Your employees are permitted to up to 52 weeks maternity leave. Employers have to pay 39 weeks of SMP to new mothers. That is the minimal requirement. However, you can be generous and offer more if you so please.

The first 26 weeks (6 months) is known as ‘Ordinary Maternity Leave’. The last 26 weeks is known as 'Additional Maternity Leave'. SMP is the legal minimum you must pay employees for this type of leave. Employees qualify if they:

  • Earn at least £113 a week on average
  • Have worked for the employer for 26 weeks prior to the 15th week before their due date

 

 

SMP has to be paid at 90% of average weekly earnings before tax for the first 6 weeks. The employee has to provide you with their MATB1 form from their midwife. The information on this form ascertains the qualifying weeks and the amount to be settled to the employee for the 6 weeks at the required 90% pay.

After the 6 weeks, you either continue to offer this figure or £148.68 a week (whichever is lower) for the remaining 33 weeks. A Mother can take a further 13 weeks of maternity leave on top of that, but this then goes unpaid.

The qualification rules

The earliest maternity leave can be taken is the 11th week prior to the due date. If the baby is born early then the leave starts on the day after the birth. The employee must give you the child’s birth certificate, or documents signed by a doctor or midwife. These will confirm the date of birth. You must write to them stating the new end date for their leave.

To claim SMP, your employee must tell you that they're going on maternity leave. This request must be made at least 15 weeks before the baby is due. This highlights the need to communicate your policies very clearly with staff if you have a maternity scheme. 

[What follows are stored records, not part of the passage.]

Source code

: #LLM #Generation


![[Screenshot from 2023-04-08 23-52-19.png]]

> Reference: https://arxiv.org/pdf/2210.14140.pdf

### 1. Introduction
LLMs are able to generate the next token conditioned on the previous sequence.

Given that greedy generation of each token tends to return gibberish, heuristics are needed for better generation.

How to claim back maternity pay as an employer

If you use payroll software, this may have the functionality to:

  • Calculate your claim and;
  • Put the paperwork together for HMRC to process your refund

Where your payroll contain directors or employees, where PAYE payments are minimal each month, there will be little to no PAYE liability to offset the maternity reclaim against. You can claim the funding in full in advance of the maternity starting. It's then deposited into your business bank account within 10 days of the claim being made.

Paternity leave and pay

Paternity leave is available to Fathers from the birth of their child. It allows them to establish a relationship with their child, and support the mother in the first few weeks after birth.

Fathers receive 2 weeks of paternity leave, paid at the minimum statutory rate. This is supposed to be taken in one-week segments. The criteria for a father to qualify is:

  • To be the father of the child or;
  • The adopoter of the child or;
  • The partner or husband of the mother (or adopter) or;
  • The intended parent in the case of surrogacy arrangements
To qualify a father has to earn £113 per week before tax. Paternity pay is either 90% of their average weekly earnings or, the weekly rate of £140.98 (whichever is lower). If you so choose, you can top up paternity pay.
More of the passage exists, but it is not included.